- **WHAT THE TASK ASKS**
Scan the entries below and return each line that contains "epsilon".

- **DATASET ENTRIES**
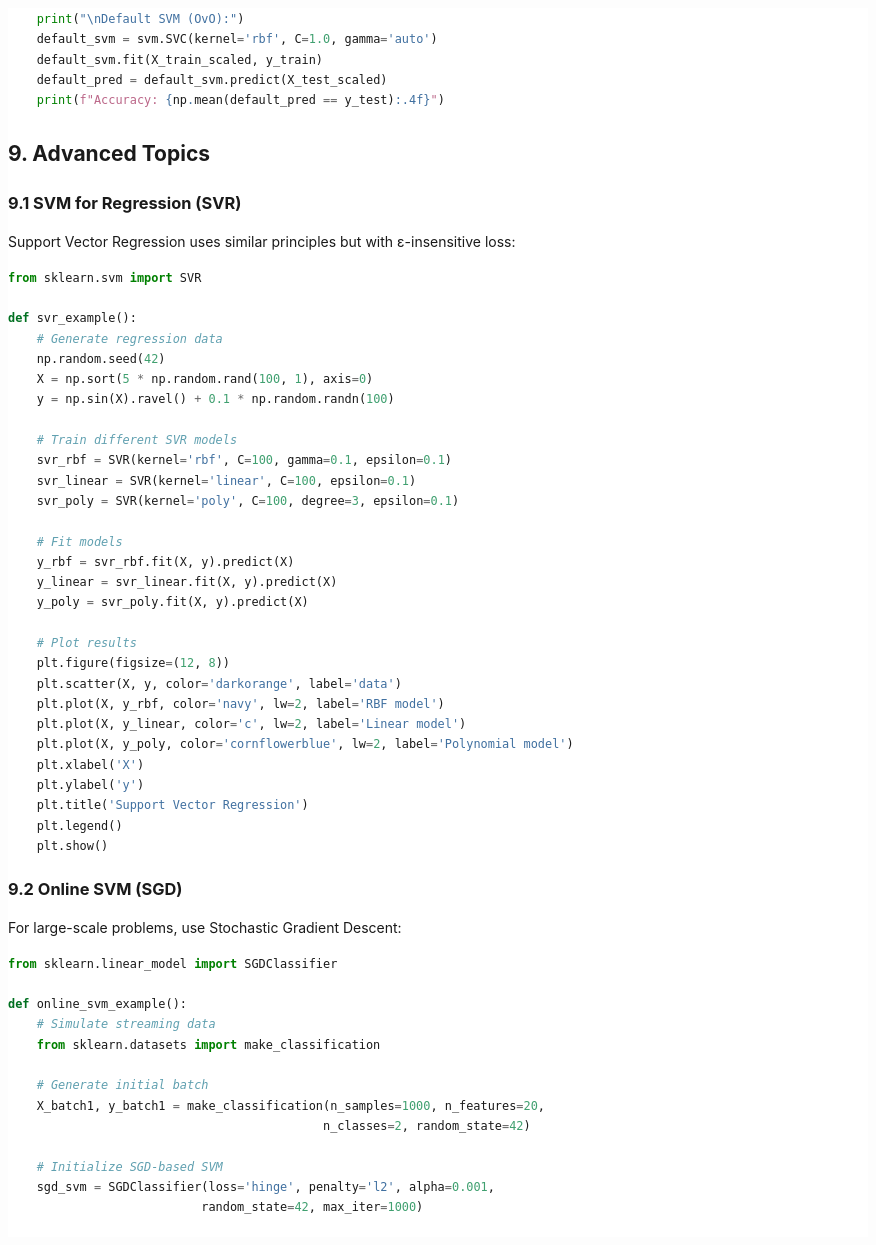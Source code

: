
 ```python
    print("\nDefault SVM (OvO):")
    default_svm = svm.SVC(kernel='rbf', C=1.0, gamma='auto')
    default_svm.fit(X_train_scaled, y_train)
    default_pred = default_svm.predict(X_test_scaled)
    print(f"Accuracy: {np.mean(default_pred == y_test):.4f}")
```

## 9. Advanced Topics

### 9.1 SVM for Regression (SVR)

Support Vector Regression uses similar principles but with ε-insensitive loss:

```python
from sklearn.svm import SVR

def svr_example():
    # Generate regression data
    np.random.seed(42)
    X = np.sort(5 * np.random.rand(100, 1), axis=0)
    y = np.sin(X).ravel() + 0.1 * np.random.randn(100)
    
    # Train different SVR models
    svr_rbf = SVR(kernel='rbf', C=100, gamma=0.1, epsilon=0.1)
    svr_linear = SVR(kernel='linear', C=100, epsilon=0.1)
    svr_poly = SVR(kernel='poly', C=100, degree=3, epsilon=0.1)
    
    # Fit models
    y_rbf = svr_rbf.fit(X, y).predict(X)
    y_linear = svr_linear.fit(X, y).predict(X)
    y_poly = svr_poly.fit(X, y).predict(X)
    
    # Plot results
    plt.figure(figsize=(12, 8))
    plt.scatter(X, y, color='darkorange', label='data')
    plt.plot(X, y_rbf, color='navy', lw=2, label='RBF model')
    plt.plot(X, y_linear, color='c', lw=2, label='Linear model')
    plt.plot(X, y_poly, color='cornflowerblue', lw=2, label='Polynomial model')
    plt.xlabel('X')
    plt.ylabel('y')
    plt.title('Support Vector Regression')
    plt.legend()
    plt.show()
```

### 9.2 Online SVM (SGD)

For large-scale problems, use Stochastic Gradient Descent:

```python
from sklearn.linear_model import SGDClassifier

def online_svm_example():
    # Simulate streaming data
    from sklearn.datasets import make_classification
    
    # Generate initial batch
    X_batch1, y_batch1 = make_classification(n_samples=1000, n_features=20,
                                            n_classes=2, random_state=42)
    
    # Initialize SGD-based SVM
    sgd_svm = SGDClassifier(loss='hinge', penalty='l2', alpha=0.001,
                           random_state=42, max_iter=1000)
    
```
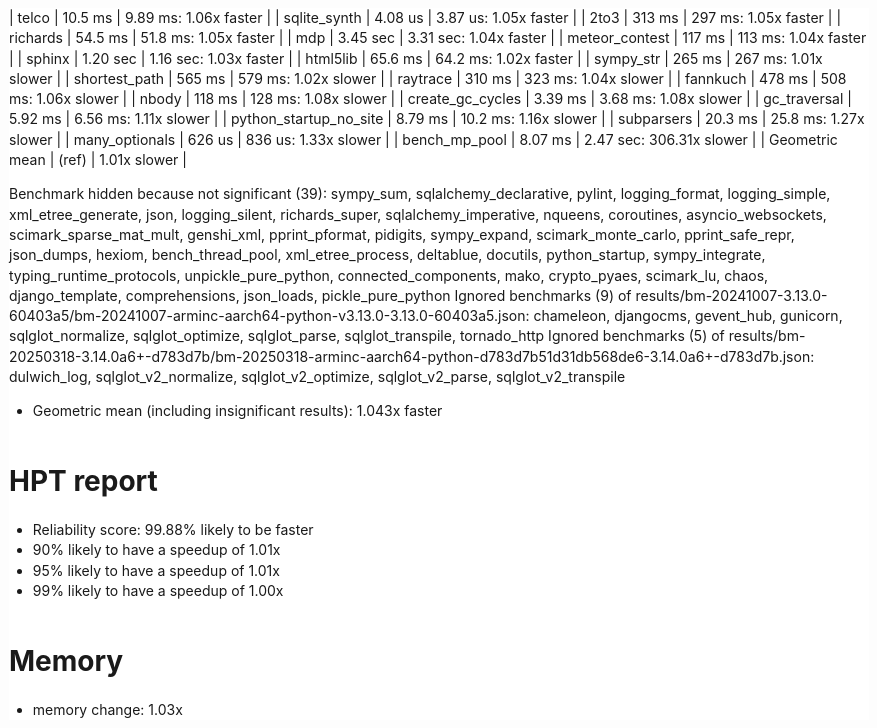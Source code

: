 | telco                      | 10.5 ms                                                  | 9.89 ms: 1.06x faster                                                    |
| sqlite_synth               | 4.08 us                                                  | 3.87 us: 1.05x faster                                                    |
| 2to3                       | 313 ms                                                   | 297 ms: 1.05x faster                                                     |
| richards                   | 54.5 ms                                                  | 51.8 ms: 1.05x faster                                                    |
| mdp                        | 3.45 sec                                                 | 3.31 sec: 1.04x faster                                                   |
| meteor_contest             | 117 ms                                                   | 113 ms: 1.04x faster                                                     |
| sphinx                     | 1.20 sec                                                 | 1.16 sec: 1.03x faster                                                   |
| html5lib                   | 65.6 ms                                                  | 64.2 ms: 1.02x faster                                                    |
| sympy_str                  | 265 ms                                                   | 267 ms: 1.01x slower                                                     |
| shortest_path              | 565 ms                                                   | 579 ms: 1.02x slower                                                     |
| raytrace                   | 310 ms                                                   | 323 ms: 1.04x slower                                                     |
| fannkuch                   | 478 ms                                                   | 508 ms: 1.06x slower                                                     |
| nbody                      | 118 ms                                                   | 128 ms: 1.08x slower                                                     |
| create_gc_cycles           | 3.39 ms                                                  | 3.68 ms: 1.08x slower                                                    |
| gc_traversal               | 5.92 ms                                                  | 6.56 ms: 1.11x slower                                                    |
| python_startup_no_site     | 8.79 ms                                                  | 10.2 ms: 1.16x slower                                                    |
| subparsers                 | 20.3 ms                                                  | 25.8 ms: 1.27x slower                                                    |
| many_optionals             | 626 us                                                   | 836 us: 1.33x slower                                                     |
| bench_mp_pool              | 8.07 ms                                                  | 2.47 sec: 306.31x slower                                                 |
| Geometric mean             | (ref)                                                    | 1.01x slower                                                             |

Benchmark hidden because not significant (39): sympy_sum, sqlalchemy_declarative, pylint, logging_format, logging_simple, xml_etree_generate, json, logging_silent, richards_super, sqlalchemy_imperative, nqueens, coroutines, asyncio_websockets, scimark_sparse_mat_mult, genshi_xml, pprint_pformat, pidigits, sympy_expand, scimark_monte_carlo, pprint_safe_repr, json_dumps, hexiom, bench_thread_pool, xml_etree_process, deltablue, docutils, python_startup, sympy_integrate, typing_runtime_protocols, unpickle_pure_python, connected_components, mako, crypto_pyaes, scimark_lu, chaos, django_template, comprehensions, json_loads, pickle_pure_python
Ignored benchmarks (9) of results/bm-20241007-3.13.0-60403a5/bm-20241007-arminc-aarch64-python-v3.13.0-3.13.0-60403a5.json: chameleon, djangocms, gevent_hub, gunicorn, sqlglot_normalize, sqlglot_optimize, sqlglot_parse, sqlglot_transpile, tornado_http
Ignored benchmarks (5) of results/bm-20250318-3.14.0a6+-d783d7b/bm-20250318-arminc-aarch64-python-d783d7b51d31db568de6-3.14.0a6+-d783d7b.json: dulwich_log, sqlglot_v2_normalize, sqlglot_v2_optimize, sqlglot_v2_parse, sqlglot_v2_transpile

- Geometric mean (including insignificant results): 1.043x faster

# HPT report

- Reliability score: 99.88% likely to be faster
- 90% likely to have a speedup of 1.01x
- 95% likely to have a speedup of 1.01x
- 99% likely to have a speedup of 1.00x

# Memory
- memory change: 1.03x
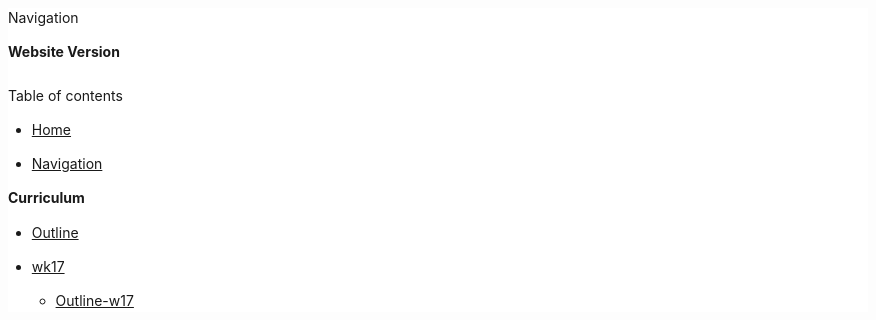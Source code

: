 <span class="text-4505230f--HeadingH700-04e1a2a3--textContentFamily-49a318e1"><span data-key="84002e6664d14167ac3ab50e9cd243e8"><span data-offset-key="84002e6664d14167ac3ab50e9cd243e8:0">Navigation</span></span></span>

<span class="text-4505230f--TextH400-3033861f--textContentFamily-49a318e1"><span data-key="4d15d36b484d4db592e442f23b1e84b0"><span data-offset-key="4d15d36b484d4db592e442f23b1e84b0:0">**Website Version**</span></span></span>

### 

<span class="text-4505230f--HeadingH400-686c0942--textContentFamily-49a318e1"><span data-key="e1f319604af54d79bd2e3c9b9c70790b"><span data-offset-key="e1f319604af54d79bd2e3c9b9c70790b:0">Table of contents</span></span></span>

-   <span class="text-4505230f--TextH400-3033861f--textContentFamily-49a318e1"><span data-key="fc0a3703f1c84e92a8581df48371f274"><span data-offset-key="fc0a3703f1c84e92a8581df48371f274:0"><span data-slate-zero-width="z">​</span></span></span><a href="https://bgoonz42.gitbook.io/datastructures-in-pytho/README" class="link-a079aa82--primary-53a25e66--link-faf6c434"><span data-key="8eec278934f744b7ba47a87682d8fe42"><span data-offset-key="8eec278934f744b7ba47a87682d8fe42:0">Home</span></span></a><span data-key="ef11bb1c63e34796a198b2e47fc02e45"><span data-offset-key="ef11bb1c63e34796a198b2e47fc02e45:0"><span data-slate-zero-width="z">​</span></span></span></span>

-   <span class="text-4505230f--TextH400-3033861f--textContentFamily-49a318e1"><span data-key="ceb6d94092fe4505908f3808b978ca6f"><span data-offset-key="ceb6d94092fe4505908f3808b978ca6f:0"><span data-slate-zero-width="z">​</span></span></span><a href="https://bgoonz42.gitbook.io/datastructures-in-pytho/navigation" class="link-a079aa82--primary-53a25e66--link-faf6c434"><span data-key="e3563d8d44284ff6af6a52cfb0353f58"><span data-offset-key="e3563d8d44284ff6af6a52cfb0353f58:0">Navigation</span></span></a><span data-key="77211158cedc4aba835b4a4af68a9c89"><span data-offset-key="77211158cedc4aba835b4a4af68a9c89:0"><span data-slate-zero-width="z">​</span></span></span></span>

<span class="text-4505230f--TextH400-3033861f--textContentFamily-49a318e1"><span data-key="41790c0083e946a791d7bb2086c6fe17"><span data-offset-key="41790c0083e946a791d7bb2086c6fe17:0">**Curriculum**</span></span></span>

-   <span class="text-4505230f--TextH400-3033861f--textContentFamily-49a318e1"><span data-key="efc3031a23b841f7b657a4f1adfe74a1"><span data-offset-key="efc3031a23b841f7b657a4f1adfe74a1:0"><span data-slate-zero-width="z">​</span></span></span><a href="https://bgoonz42.gitbook.io/datastructures-in-pytho/cirriculumn/untitled" class="link-a079aa82--primary-53a25e66--link-faf6c434"><span data-key="aa3efd15833948a2b332fa567482d35d"><span data-offset-key="aa3efd15833948a2b332fa567482d35d:0">Outline</span></span></a><span data-key="b87aee477cad40f69bf8b341185f974e"><span data-offset-key="b87aee477cad40f69bf8b341185f974e:0"><span data-slate-zero-width="z">​</span></span></span></span>

-   <span class="text-4505230f--TextH400-3033861f--textContentFamily-49a318e1"><span data-key="0edab16b51d54cd382cf02aee4c3cb29"><span data-offset-key="0edab16b51d54cd382cf02aee4c3cb29:0"><span data-slate-zero-width="z">​</span></span></span><a href="https://bgoonz42.gitbook.io/datastructures-in-pytho/cirriculumn/untitled-3/README" class="link-a079aa82--primary-53a25e66--link-faf6c434"><span data-key="c6492ccc5e4b49628af9d57ac2f294c5"><span data-offset-key="c6492ccc5e4b49628af9d57ac2f294c5:0">wk17</span></span></a><span data-key="0785ba43bf194b21a6ec29f4aebf9994"><span data-offset-key="0785ba43bf194b21a6ec29f4aebf9994:0"><span data-slate-zero-width="z">​</span></span></span></span>

    -   <span class="text-4505230f--TextH400-3033861f--textContentFamily-49a318e1"><span data-key="01c449946c044bd2aa6d4dcf1d9d19d9"><span data-offset-key="01c449946c044bd2aa6d4dcf1d9d19d9:0"><span data-slate-zero-width="z">​</span></span></span><a href="https://bgoonz42.gitbook.io/datastructures-in-pytho/cirriculumn/untitled-3/outline" class="link-a079aa82--primary-53a25e66--link-faf6c434"><span data-key="0535887835f94de6a739eabf7442a987"><span data-offset-key="0535887835f94de6a739eabf7442a987:0">Outline-w17</span></span></a><span data-key="eb4a49d934ff4b1f97a7c8e07341f919"><span data-offset-key="eb4a49d934ff4b1f97a7c8e07341f919:0"><span data-slate-zero-width="z">​</span></span></span></span>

- **OUTPUT OF THE EXERCISE**
    svr_rbf = SVR(kernel='rbf', C=100, gamma=0.1, epsilon=0.1)
    svr_linear = SVR(kernel='linear', C=100, epsilon=0.1)
    svr_poly = SVR(kernel='poly', C=100, degree=3, epsilon=0.1)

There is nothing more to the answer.